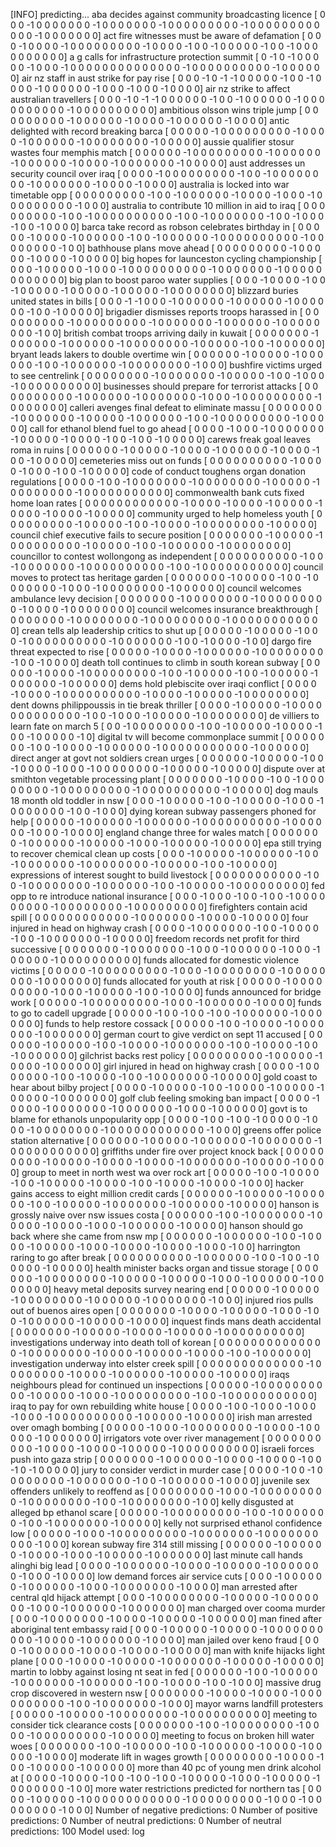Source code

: [INFO] predicting...
aba decides against community broadcasting licence
[ 0  0  0 -1  0  0  0  0  0  0  0 -1  0  0  0  0  0  0  0 -1  0  0  0  0
  0  0  0  0  0 -1  0  0  0  0  0  0  0  0  0  0  0  0 -1  0  0  0  0  0
  0  0]
act fire witnesses must be aware of defamation
[ 0  0  0 -1  0  0  0  0 -1  0  0  0  0  0  0  0  0  0 -1  0  0  0  0 -1
  0  0 -1  0  0  0  0  0 -1  0  0 -1  0  0  0  0  0  0  0  0  0  0]
a g calls for infrastructure protection summit
[ 0 -1  0 -1  0  0  0  0  0 -1  0  0  0 -1  0  0  0  0  0  0  0  0  0  0
  0  0  0  0 -1  0  0  0  0  0  0  0  0  0  0 -1  0  0  0  0  0  0]
air nz staff in aust strike for pay rise
[ 0  0  0 -1  0 -1 -1  0  0  0  0  0 -1  0  0 -1  0  0  0  0 -1  0  0  0
  0  0  0 -1  0  0  0 -1  0  0  0 -1  0  0  0  0]
air nz strike to affect australian travellers
[ 0  0  0 -1  0 -1 -1  0  0  0  0  0  0 -1  0  0 -1  0  0  0  0  0  0 -1
  0  0  0  0  0  0  0  0  0  0 -1  0  0  0  0  0  0  0  0  0  0]
ambitious olsson wins triple jump
[ 0  0  0  0  0  0  0  0  0 -1  0  0  0  0  0  0 -1  0  0  0  0 -1  0  0
  0  0  0  0 -1  0  0  0  0]
antic delighted with record breaking barca
[ 0  0  0  0  0 -1  0  0  0  0  0  0  0  0  0 -1  0  0  0  0 -1  0  0  0
  0  0  0 -1  0  0  0  0  0  0  0  0 -1  0  0  0  0  0]
aussie qualifier stosur wastes four memphis match
[ 0  0  0  0  0  0 -1  0  0  0  0  0  0  0  0  0 -1  0  0  0  0  0  0 -1
  0  0  0  0  0  0 -1  0  0  0  0 -1  0  0  0  0  0  0  0 -1  0  0  0  0
  0]
aust addresses un security council over iraq
[ 0  0  0  0 -1  0  0  0  0  0  0  0  0  0 -1  0  0 -1  0  0  0  0  0  0
  0  0 -1  0  0  0  0  0  0  0 -1  0  0  0  0 -1  0  0  0  0]
australia is locked into war timetable opp
[ 0  0  0  0  0  0  0  0  0 -1  0  0 -1  0  0  0  0  0  0 -1  0  0  0  0
 -1  0  0  0 -1  0  0  0  0  0  0  0  0  0 -1  0  0  0]
australia to contribute 10 million in aid to iraq
[ 0  0  0  0  0  0  0  0  0 -1  0  0 -1  0  0  0  0  0  0  0  0  0  0 -1
  0  0 -1  0  0  0  0  0  0  0 -1  0  0 -1  0  0  0 -1  0  0 -1  0  0  0
  0]
barca take record as robson celebrates birthday in
[ 0  0  0  0  0 -1  0  0  0  0 -1  0  0  0  0  0  0 -1  0  0 -1  0  0  0
  0  0  0 -1  0  0  0  0  0  0  0  0  0  0 -1  0  0  0  0  0  0  0  0 -1
  0  0]
bathhouse plans move ahead
[ 0  0  0  0  0  0  0  0  0 -1  0  0  0  0  0 -1  0  0  0  0 -1  0  0  0
  0  0]
big hopes for launceston cycling championship
[ 0  0  0 -1  0  0  0  0  0 -1  0  0  0 -1  0  0  0  0  0  0  0  0  0  0
 -1  0  0  0  0  0  0  0 -1  0  0  0  0  0  0  0  0  0  0  0  0]
big plan to boost paroo water supplies
[ 0  0  0 -1  0  0  0  0 -1  0  0 -1  0  0  0  0  0 -1  0  0  0  0  0 -1
  0  0  0  0  0 -1  0  0  0  0  0  0  0  0]
blizzard buries united states in bills
[ 0  0  0 -1 -1  0  0  0 -1  0  0  0  0  0  0 -1  0  0  0  0  0  0 -1  0
  0  0  0  0  0 -1  0  0 -1  0  0  0  0  0]
brigadier dismisses reports troops harassed in
[ 0  0  0  0  0  0  0  0  0 -1  0  0  0  0  0  0  0  0  0 -1  0  0  0  0
  0  0  0 -1  0  0  0  0  0  0 -1  0  0  0  0  0  0  0  0 -1  0  0]
british combat troops arriving daily in kuwait
[ 0  0  0  0  0  0  0 -1  0  0  0  0  0  0 -1  0  0  0  0  0  0 -1  0  0
  0  0  0  0  0  0 -1  0  0  0  0  0 -1  0  0 -1  0  0  0  0  0  0]
bryant leads lakers to double overtime win
[ 0  0  0  0  0  0 -1  0  0  0  0  0 -1  0  0  0  0  0  0 -1  0  0 -1  0
  0  0  0  0  0 -1  0  0  0  0  0  0  0  0 -1  0  0  0]
bushfire victims urged to see centrelink
[ 0  0  0  0  0  0  0  0 -1  0  0  0  0  0  0  0 -1  0  0  0  0  0 -1  0
  0 -1  0  0  0 -1  0  0  0  0  0  0  0  0  0  0]
businesses should prepare for terrorist attacks
[ 0  0  0  0  0  0  0  0  0  0 -1  0  0  0  0  0  0 -1  0  0  0  0  0  0
  0 -1  0  0  0 -1  0  0  0  0  0  0  0  0  0 -1  0  0  0  0  0  0  0]
calleri avenges final defeat to eliminate massu
[ 0  0  0  0  0  0  0 -1  0  0  0  0  0  0  0 -1  0  0  0  0  0 -1  0  0
  0  0  0  0 -1  0  0 -1  0  0  0  0  0  0  0  0  0 -1  0  0  0  0  0]
call for ethanol blend fuel to go ahead
[ 0  0  0  0 -1  0  0  0 -1  0  0  0  0  0  0  0 -1  0  0  0  0  0 -1  0
  0  0  0 -1  0  0 -1  0  0 -1  0  0  0  0  0]
carews freak goal leaves roma in ruins
[ 0  0  0  0  0  0 -1  0  0  0  0  0 -1  0  0  0  0 -1  0  0  0  0  0  0
 -1  0  0  0  0 -1  0  0 -1  0  0  0  0  0]
cemeteries miss out on funds
[ 0  0  0  0  0  0  0  0  0  0 -1  0  0  0  0 -1  0  0  0 -1  0  0 -1  0
  0  0  0  0]
code of conduct toughens organ donation regulations
[ 0  0  0  0 -1  0  0 -1  0  0  0  0  0  0  0 -1  0  0  0  0  0  0  0  0
 -1  0  0  0  0  0 -1  0  0  0  0  0  0  0  0 -1  0  0  0  0  0  0  0  0
  0  0  0]
commonwealth bank cuts fixed home loan rates
[ 0  0  0  0  0  0  0  0  0  0  0  0 -1  0  0  0  0 -1  0  0  0  0 -1  0
  0  0  0  0 -1  0  0  0  0 -1  0  0  0  0 -1  0  0  0  0  0]
community urged to help homeless youth
[ 0  0  0  0  0  0  0  0  0 -1  0  0  0  0  0 -1  0  0 -1  0  0  0  0 -1
  0  0  0  0  0  0  0  0 -1  0  0  0  0  0]
council chief executive fails to secure position
[ 0  0  0  0  0  0  0 -1  0  0  0  0  0 -1  0  0  0  0  0  0  0  0  0 -1
  0  0  0  0  0 -1  0  0 -1  0  0  0  0  0  0 -1  0  0  0  0  0  0  0  0]
councillor to contest wollongong as independent
[ 0  0  0  0  0  0  0  0  0  0 -1  0  0 -1  0  0  0  0  0  0  0 -1  0  0
  0  0  0  0  0  0  0  0 -1  0  0 -1  0  0  0  0  0  0  0  0  0  0  0]
council moves to protect tas heritage garden
[ 0  0  0  0  0  0  0 -1  0  0  0  0  0 -1  0  0 -1  0  0  0  0  0  0  0
 -1  0  0  0 -1  0  0  0  0  0  0  0  0 -1  0  0  0  0  0  0]
council welcomes ambulance levy decision
[ 0  0  0  0  0  0  0 -1  0  0  0  0  0  0  0  0 -1  0  0  0  0  0  0  0
  0  0 -1  0  0  0  0 -1  0  0  0  0  0  0  0  0]
council welcomes insurance breakthrough
[ 0  0  0  0  0  0  0 -1  0  0  0  0  0  0  0  0 -1  0  0  0  0  0  0  0
  0  0 -1  0  0  0  0  0  0  0  0  0  0  0  0]
crean tells alp leadership critics to shut up
[ 0  0  0  0  0 -1  0  0  0  0  0 -1  0  0  0 -1  0  0  0  0  0  0  0  0
  0  0 -1  0  0  0  0  0  0  0 -1  0  0 -1  0  0  0  0 -1  0  0]
dargo fire threat expected to rise
[ 0  0  0  0  0 -1  0  0  0  0 -1  0  0  0  0  0  0 -1  0  0  0  0  0  0
  0  0 -1  0  0 -1  0  0  0  0]
death toll continues to climb in south korean subway
[ 0  0  0  0  0 -1  0  0  0  0 -1  0  0  0  0  0  0  0  0  0 -1  0  0 -1
  0  0  0  0  0 -1  0  0 -1  0  0  0  0  0 -1  0  0  0  0  0  0 -1  0  0
  0  0  0  0]
dems hold plebiscite over iraqi conflict
[ 0  0  0  0 -1  0  0  0  0 -1  0  0  0  0  0  0  0  0  0  0 -1  0  0  0
  0 -1  0  0  0  0  0 -1  0  0  0  0  0  0  0  0]
dent downs philippoussis in tie break thriller
[ 0  0  0  0 -1  0  0  0  0  0 -1  0  0  0  0  0  0  0  0  0  0  0  0  0
 -1  0  0 -1  0  0  0 -1  0  0  0  0  0 -1  0  0  0  0  0  0  0  0]
de villiers to learn fate on march 5
[ 0  0 -1  0  0  0  0  0  0  0  0 -1  0  0 -1  0  0  0  0  0 -1  0  0  0
  0 -1  0  0 -1  0  0  0  0  0 -1  0]
digital tv will become commonplace summit
[ 0  0  0  0  0  0  0 -1  0  0 -1  0  0  0  0 -1  0  0  0  0  0  0 -1  0
  0  0  0  0  0  0  0  0  0  0 -1  0  0  0  0  0  0]
direct anger at govt not soldiers crean urges
[ 0  0  0  0  0  0 -1  0  0  0  0  0 -1  0  0 -1  0  0  0  0 -1  0  0  0
 -1  0  0  0  0  0  0  0  0 -1  0  0  0  0  0 -1  0  0  0  0  0]
dispute over at smithton vegetable processing plant
[ 0  0  0  0  0  0  0 -1  0  0  0  0 -1  0  0 -1  0  0  0  0  0  0  0  0
 -1  0  0  0  0  0  0  0  0  0 -1  0  0  0  0  0  0  0  0  0  0 -1  0  0
  0  0  0]
dog mauls 18 month old toddler in nsw
[ 0  0  0 -1  0  0  0  0  0 -1  0  0 -1  0  0  0  0  0 -1  0  0  0 -1  0
  0  0  0  0  0  0 -1  0  0 -1  0  0  0]
dying korean subway passengers phoned for help
[ 0  0  0  0  0 -1  0  0  0  0  0  0 -1  0  0  0  0  0  0 -1  0  0  0  0
  0  0  0  0  0  0 -1  0  0  0  0  0  0 -1  0  0  0 -1  0  0  0  0]
england change three for wales match
[ 0  0  0  0  0  0  0 -1  0  0  0  0  0  0 -1  0  0  0  0  0 -1  0  0  0
 -1  0  0  0  0  0 -1  0  0  0  0  0]
epa still trying to recover chemical clean up costs
[ 0  0  0 -1  0  0  0  0  0 -1  0  0  0  0  0  0 -1  0  0 -1  0  0  0  0
  0  0  0 -1  0  0  0  0  0  0  0  0 -1  0  0  0  0  0 -1  0  0 -1  0  0
  0  0  0]
expressions of interest sought to build livestock
[ 0  0  0  0  0  0  0  0  0  0  0 -1  0  0 -1  0  0  0  0  0  0  0  0 -1
  0  0  0  0  0  0 -1  0  0 -1  0  0  0  0  0 -1  0  0  0  0  0  0  0  0
  0]
fed opp to re introduce national insurance
[ 0  0  0 -1  0  0  0 -1  0  0 -1  0  0 -1  0  0  0  0  0  0  0  0  0 -1
  0  0  0  0  0  0  0  0 -1  0  0  0  0  0  0  0  0  0]
firefighters contain acid spill
[ 0  0  0  0  0  0  0  0  0  0  0  0 -1  0  0  0  0  0  0  0 -1  0  0  0
  0 -1  0  0  0  0  0]
four injured in head on highway crash
[ 0  0  0  0 -1  0  0  0  0  0  0  0 -1  0  0 -1  0  0  0  0 -1  0  0 -1
  0  0  0  0  0  0  0 -1  0  0  0  0  0]
freedom records net profit for third successive
[ 0  0  0  0  0  0  0 -1  0  0  0  0  0  0  0 -1  0  0  0 -1  0  0  0  0
  0  0 -1  0  0  0 -1  0  0  0  0  0 -1  0  0  0  0  0  0  0  0  0  0]
funds allocated for domestic violence victims
[ 0  0  0  0  0 -1  0  0  0  0  0  0  0  0  0 -1  0  0  0 -1  0  0  0  0
  0  0  0  0 -1  0  0  0  0  0  0  0  0 -1  0  0  0  0  0  0  0]
funds allocated for youth at risk
[ 0  0  0  0  0 -1  0  0  0  0  0  0  0  0  0 -1  0  0  0 -1  0  0  0  0
  0 -1  0  0 -1  0  0  0  0]
funds announced for bridge work
[ 0  0  0  0  0 -1  0  0  0  0  0  0  0  0  0 -1  0  0  0 -1  0  0  0  0
  0  0 -1  0  0  0  0]
funds to go to cadell upgrade
[ 0  0  0  0  0 -1  0  0 -1  0  0 -1  0  0 -1  0  0  0  0  0  0 -1  0  0
  0  0  0  0  0]
funds to help restore cossack
[ 0  0  0  0  0 -1  0  0 -1  0  0  0  0 -1  0  0  0  0  0  0  0 -1  0  0
  0  0  0  0  0]
german court to give verdict on sept 11 accused
[ 0  0  0  0  0  0 -1  0  0  0  0  0 -1  0  0 -1  0  0  0  0 -1  0  0  0
  0  0  0  0 -1  0  0 -1  0  0  0  0 -1  0  0 -1  0  0  0  0  0  0  0]
gilchrist backs rest policy
[ 0  0  0  0  0  0  0  0  0 -1  0  0  0  0  0 -1  0  0  0  0 -1  0  0  0
  0  0  0]
girl injured in head on highway crash
[ 0  0  0  0 -1  0  0  0  0  0  0  0 -1  0  0 -1  0  0  0  0 -1  0  0 -1
  0  0  0  0  0  0  0 -1  0  0  0  0  0]
gold coast to hear about bilby project
[ 0  0  0  0 -1  0  0  0  0  0 -1  0  0 -1  0  0  0  0 -1  0  0  0  0  0
 -1  0  0  0  0  0 -1  0  0  0  0  0  0  0]
golf club feeling smoking ban impact
[ 0  0  0  0 -1  0  0  0  0 -1  0  0  0  0  0  0  0 -1  0  0  0  0  0  0
  0 -1  0  0  0 -1  0  0  0  0  0  0]
govt is to blame for ethanols unpopularity opp
[ 0  0  0  0 -1  0  0 -1  0  0 -1  0  0  0  0  0 -1  0  0  0 -1  0  0  0
  0  0  0  0  0 -1  0  0  0  0  0  0  0  0  0  0  0  0 -1  0  0  0]
greens offer police station alternative
[ 0  0  0  0  0  0 -1  0  0  0  0  0 -1  0  0  0  0  0  0 -1  0  0  0  0
  0  0  0 -1  0  0  0  0  0  0  0  0  0  0  0]
griffiths under fire over project knock back
[ 0  0  0  0  0  0  0  0  0 -1  0  0  0  0  0 -1  0  0  0  0 -1  0  0  0
  0 -1  0  0  0  0  0  0  0 -1  0  0  0  0  0 -1  0  0  0  0]
group to meet in north west wa over rock art
[ 0  0  0  0  0 -1  0  0 -1  0  0  0  0 -1  0  0 -1  0  0  0  0  0 -1  0
  0  0  0 -1  0  0 -1  0  0  0  0 -1  0  0  0  0 -1  0  0  0]
hacker gains access to eight million credit cards
[ 0  0  0  0  0  0 -1  0  0  0  0  0 -1  0  0  0  0  0  0 -1  0  0 -1  0
  0  0  0  0 -1  0  0  0  0  0  0  0 -1  0  0  0  0  0  0 -1  0  0  0  0
  0]
hanson is grossly naive over nsw issues costa
[ 0  0  0  0  0  0 -1  0  0 -1  0  0  0  0  0  0  0 -1  0  0  0  0  0 -1
  0  0  0  0 -1  0  0  0 -1  0  0  0  0  0  0 -1  0  0  0  0  0]
hanson should go back where she came from nsw mp
[ 0  0  0  0  0  0 -1  0  0  0  0  0  0 -1  0  0 -1  0  0  0  0 -1  0  0
  0  0  0 -1  0  0  0 -1  0  0  0  0 -1  0  0  0  0 -1  0  0  0 -1  0  0]
harrington raring to go after break
[ 0  0  0  0  0  0  0  0  0  0 -1  0  0  0  0  0  0 -1  0  0 -1  0  0 -1
  0  0  0  0  0 -1  0  0  0  0  0]
health minister backs organ and tissue storage
[ 0  0  0  0  0  0 -1  0  0  0  0  0  0  0  0 -1  0  0  0  0  0 -1  0  0
  0  0  0 -1  0  0  0 -1  0  0  0  0  0  0 -1  0  0  0  0  0  0  0]
heavy metal deposits survey nearing end
[ 0  0  0  0  0 -1  0  0  0  0  0 -1  0  0  0  0  0  0  0  0 -1  0  0  0
  0  0  0 -1  0  0  0  0  0  0  0 -1  0  0  0]
injured rios pulls out of buenos aires open
[ 0  0  0  0  0  0  0 -1  0  0  0  0 -1  0  0  0  0  0 -1  0  0  0 -1  0
  0 -1  0  0  0  0  0  0 -1  0  0  0  0  0 -1  0  0  0  0]
inquest finds mans death accidental
[ 0  0  0  0  0  0  0 -1  0  0  0  0  0 -1  0  0  0  0 -1  0  0  0  0  0
 -1  0  0  0  0  0  0  0  0  0  0]
investigations underway into death toll of korean
[ 0  0  0  0  0  0  0  0  0  0  0  0  0  0 -1  0  0  0  0  0  0  0  0 -1
  0  0  0  0 -1  0  0  0  0  0 -1  0  0  0  0 -1  0  0 -1  0  0  0  0  0
  0]
investigation underway into elster creek spill
[ 0  0  0  0  0  0  0  0  0  0  0  0  0 -1  0  0  0  0  0  0  0  0 -1  0
  0  0  0 -1  0  0  0  0  0  0 -1  0  0  0  0  0 -1  0  0  0  0  0]
iraqs neighbours plead for continued un inspections
[ 0  0  0  0  0 -1  0  0  0  0  0  0  0  0  0  0 -1  0  0  0  0  0 -1  0
  0  0 -1  0  0  0  0  0  0  0  0  0 -1  0  0 -1  0  0  0  0  0  0  0  0
  0  0  0]
iraq to pay for own rebuilding white house
[ 0  0  0  0 -1  0  0 -1  0  0  0 -1  0  0  0 -1  0  0  0 -1  0  0  0  0
  0  0  0  0  0  0 -1  0  0  0  0  0 -1  0  0  0  0  0]
irish man arrested over omagh bombing
[ 0  0  0  0  0 -1  0  0  0 -1  0  0  0  0  0  0  0  0 -1  0  0  0  0 -1
  0  0  0  0  0 -1  0  0  0  0  0  0  0]
irrigators vote over river management
[ 0  0  0  0  0  0  0  0  0  0 -1  0  0  0  0 -1  0  0  0  0 -1  0  0  0
  0  0 -1  0  0  0  0  0  0  0  0  0  0]
israeli forces push into gaza strip
[ 0  0  0  0  0  0  0 -1  0  0  0  0  0  0 -1  0  0  0  0 -1  0  0  0  0
 -1  0  0 -1  0 -1  0  0  0  0  0]
jury to consider verdict in murder case
[ 0  0  0  0 -1  0  0 -1  0  0  0  0  0  0  0  0 -1  0  0  0  0  0  0  0
 -1  0  0 -1  0  0  0  0  0  0 -1  0  0  0  0]
juvenile sex offenders unlikely to reoffend as
[ 0  0  0  0  0  0  0  0 -1  0  0  0 -1  0  0  0  0  0  0  0  0  0 -1  0
  0  0  0  0  0  0  0 -1  0  0 -1  0  0  0  0  0  0  0  0 -1  0  0]
kelly disgusted at alleged bp ethanol scare
[ 0  0  0  0  0 -1  0  0  0  0  0  0  0  0  0 -1  0  0 -1  0  0  0  0  0
  0  0 -1  0  0 -1  0  0  0  0  0  0  0 -1  0  0  0  0  0]
kelly not surprised ethanol confidence low
[ 0  0  0  0  0 -1  0  0  0 -1  0  0  0  0  0  0  0  0  0 -1  0  0  0  0
  0  0  0 -1  0  0  0  0  0  0  0  0  0  0 -1  0  0  0]
korean subway fire 314 still missing
[ 0  0  0  0  0  0 -1  0  0  0  0  0  0 -1  0  0  0  0 -1  0  0  0 -1  0
  0  0  0  0 -1  0  0  0  0  0  0  0]
last minute call hands alinghi big lead
[ 0  0  0  0 -1  0  0  0  0  0  0 -1  0  0  0  0 -1  0  0  0  0  0 -1  0
  0  0  0  0  0  0 -1  0  0  0 -1  0  0  0  0]
low demand forces air service cuts
[ 0  0  0 -1  0  0  0  0  0  0 -1  0  0  0  0  0  0 -1  0  0  0 -1  0  0
  0  0  0  0  0 -1  0  0  0  0]
man arrested after central qld hijack attempt
[ 0  0  0 -1  0  0  0  0  0  0  0  0 -1  0  0  0  0  0 -1  0  0  0  0  0
  0  0 -1  0  0  0 -1  0  0  0  0  0  0 -1  0  0  0  0  0  0  0]
man charged over cooma murder
[ 0  0  0 -1  0  0  0  0  0  0  0 -1  0  0  0  0 -1  0  0  0  0  0 -1  0
  0  0  0  0  0]
man fined after aboriginal tent embassy raid
[ 0  0  0 -1  0  0  0  0  0 -1  0  0  0  0  0 -1  0  0  0  0  0  0  0  0
  0  0 -1  0  0  0  0 -1  0  0  0  0  0  0  0 -1  0  0  0  0]
man jailed over keno fraud
[ 0  0  0 -1  0  0  0  0  0  0 -1  0  0  0  0 -1  0  0  0  0 -1  0  0  0
  0  0]
man with knife hijacks light plane
[ 0  0  0 -1  0  0  0  0 -1  0  0  0  0  0 -1  0  0  0  0  0  0  0 -1  0
  0  0  0  0 -1  0  0  0  0  0]
martin to lobby against losing nt seat in fed
[ 0  0  0  0  0  0 -1  0  0 -1  0  0  0  0  0 -1  0  0  0  0  0  0  0 -1
  0  0  0  0  0  0 -1  0  0 -1  0  0  0  0 -1  0  0 -1  0  0  0]
massive drug crop discovered in western nsw
[ 0  0  0  0  0  0  0 -1  0  0  0  0 -1  0  0  0  0 -1  0  0  0  0  0  0
  0  0  0  0 -1  0  0 -1  0  0  0  0  0  0  0 -1  0  0  0]
mayor warns landfill protesters
[ 0  0  0  0  0 -1  0  0  0  0  0 -1  0  0  0  0  0  0  0  0 -1  0  0  0
  0  0  0  0  0  0  0]
meeting to consider tick clearance costs
[ 0  0  0  0  0  0  0 -1  0  0 -1  0  0  0  0  0  0  0  0 -1  0  0  0  0
 -1  0  0  0  0  0  0  0  0  0 -1  0  0  0  0  0]
meeting to focus on broken hill water woes
[ 0  0  0  0  0  0  0 -1  0  0 -1  0  0  0  0  0 -1  0  0 -1  0  0  0  0
  0  0 -1  0  0  0  0 -1  0  0  0  0  0 -1  0  0  0  0]
moderate lift in wages growth
[ 0  0  0  0  0  0  0  0 -1  0  0  0  0 -1  0  0 -1  0  0  0  0  0 -1  0
  0  0  0  0  0]
more than 40 pc of young men drink alcohol at
[ 0  0  0  0 -1  0  0  0  0 -1  0  0 -1  0  0 -1  0  0 -1  0  0  0  0  0
 -1  0  0  0 -1  0  0  0  0  0 -1  0  0  0  0  0  0  0 -1  0  0]
more water restrictions predicted for northern tas
[ 0  0  0  0 -1  0  0  0  0  0 -1  0  0  0  0  0  0  0  0  0  0  0  0 -1
  0  0  0  0  0  0  0  0  0 -1  0  0  0 -1  0  0  0  0  0  0  0  0 -1  0
  0  0]
Number of negative predictions: 0
Number of positive predictions: 0
Number of neutral predictions: 0
Number of neutral predictions: 100
Model used: log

ASSIGNMENT → Would you report every line of the entries above containing the word "ahead"?

OUTPUT OF THE TASK →
bathhouse plans move ahead
call for ethanol blend fuel to go ahead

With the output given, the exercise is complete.